Spa Spring.  Early travelers through Bladensburg noted the presence of a mineral spring and its potential to become a spa.  Over time, a spa did emerge in a park like setting.  It was the site of both organized events and casual visitation.  One local tavern keeper, William Ross, saw the spa as a potential inducement for visiting his establishment in this advertisement from 1804, “The subscriber respectfully informs his friends and the public generally, that he has opened a House of Entertainment in Bladensburg...Such persons as feel disposed to visit the spa, during the season, can be comfortably accommodated...” [2]

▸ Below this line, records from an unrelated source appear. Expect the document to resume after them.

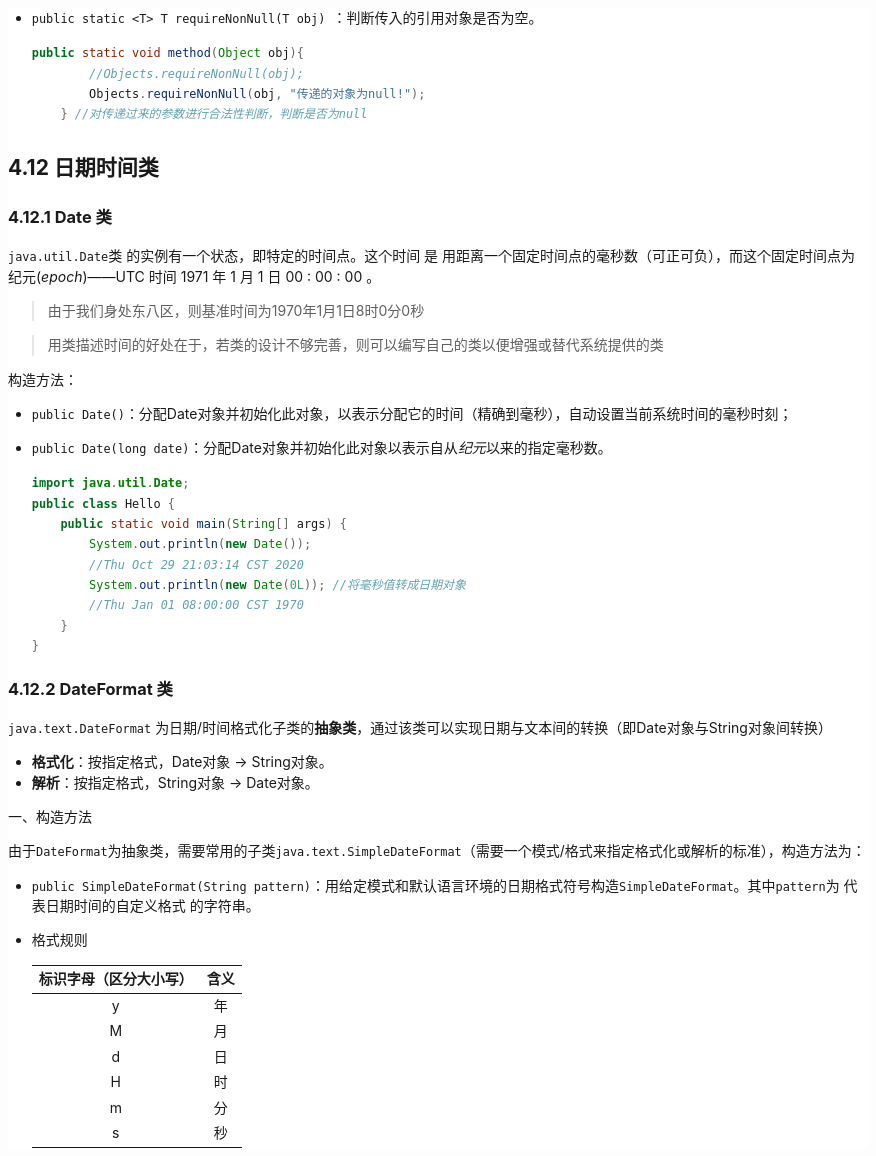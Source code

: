 + `public static <T> T requireNonNull(T obj) `：判断传入的引用对象是否为空。

  ```java
  public static void method(Object obj){
          //Objects.requireNonNull(obj);
          Objects.requireNonNull(obj, "传递的对象为null!");
      } //对传递过来的参数进行合法性判断，判断是否为null
  ```

## 4.12 日期时间类

### 4.12.1 Date 类

`java.util.Date`类 的实例有一个状态，即特定的时间点。这个时间 是 用距离一个固定时间点的毫秒数（可正可负），而这个固定时间点为纪元(*epoch*)——UTC 时间 1971 年 1 月 1 日 00 : 00 : 00 。

> 由于我们身处东八区，则基准时间为1970年1月1日8时0分0秒

> 用类描述时间的好处在于，若类的设计不够完善，则可以编写自己的类以便增强或替代系统提供的类

构造方法：

+ `public Date()`：分配Date对象并初始化此对象，以表示分配它的时间（精确到毫秒），自动设置当前系统时间的毫秒时刻；

+ `public Date(long date)`：分配Date对象并初始化此对象以表示自从*纪元*以来的指定毫秒数。

  ```java
  import java.util.Date;
  public class Hello {
      public static void main(String[] args) {
          System.out.println(new Date());
          //Thu Oct 29 21:03:14 CST 2020
          System.out.println(new Date(0L)); //将毫秒值转成日期对象
          //Thu Jan 01 08:00:00 CST 1970
      }
  }
  ```

### 4.12.2 DateFormat 类

`java.text.DateFormat` 为日期/时间格式化子类的**抽象类**，通过该类可以实现日期与文本间的转换（即Date对象与String对象间转换）

* **格式化**：按指定格式，Date对象 -> String对象。
* **解析**：按指定格式，String对象 -> Date对象。

一、构造方法

由于`DateFormat`为抽象类，需要常用的子类`java.text.SimpleDateFormat`（需要一个模式/格式来指定格式化或解析的标准），构造方法为：

+ `public SimpleDateFormat(String pattern)`：用给定模式和默认语言环境的日期格式符号构造`SimpleDateFormat`。其中`pattern`为 代表日期时间的自定义格式 的字符串。

+ 格式规则

  | 标识字母（区分大小写） | 含义 |
  | :--------------------: | :--: |
  |           y            |  年  |
  |           M            |  月  |
  |           d            |  日  |
  |           H            |  时  |
  |           m            |  分  |
  |           s            |  秒  |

Educational & Professional Services.  Professionals such as medical doctors and lawyers, also ministers, school masters, artists, dance and music instructors, midwives, bookbinders, etc.   The Bladensburg Academy was established with the support of some of the leading businessmen in the town.  A published account of a public performance of a poem written by the school master, Samuel Knox, preserves the names of some of the students at the school: Thomas Dick, O.H. Williams, William Stuart, John Howitt, Thomas Contee Bowie, and George Ponsonby. [3] Their teacher went on to publish several treatises on the need for a system of higher education in the United States.  Knox’s ideas were said to have influenced Thomas Jefferson’s plans for the University of Virginia.


By Doug McElrath, May 27, 2013.

[1]  Daily National Intelligencer, 11/18/1820.  Repeated in Nov and Dec.  "Valuable Tannery in Bladensburg For Sale."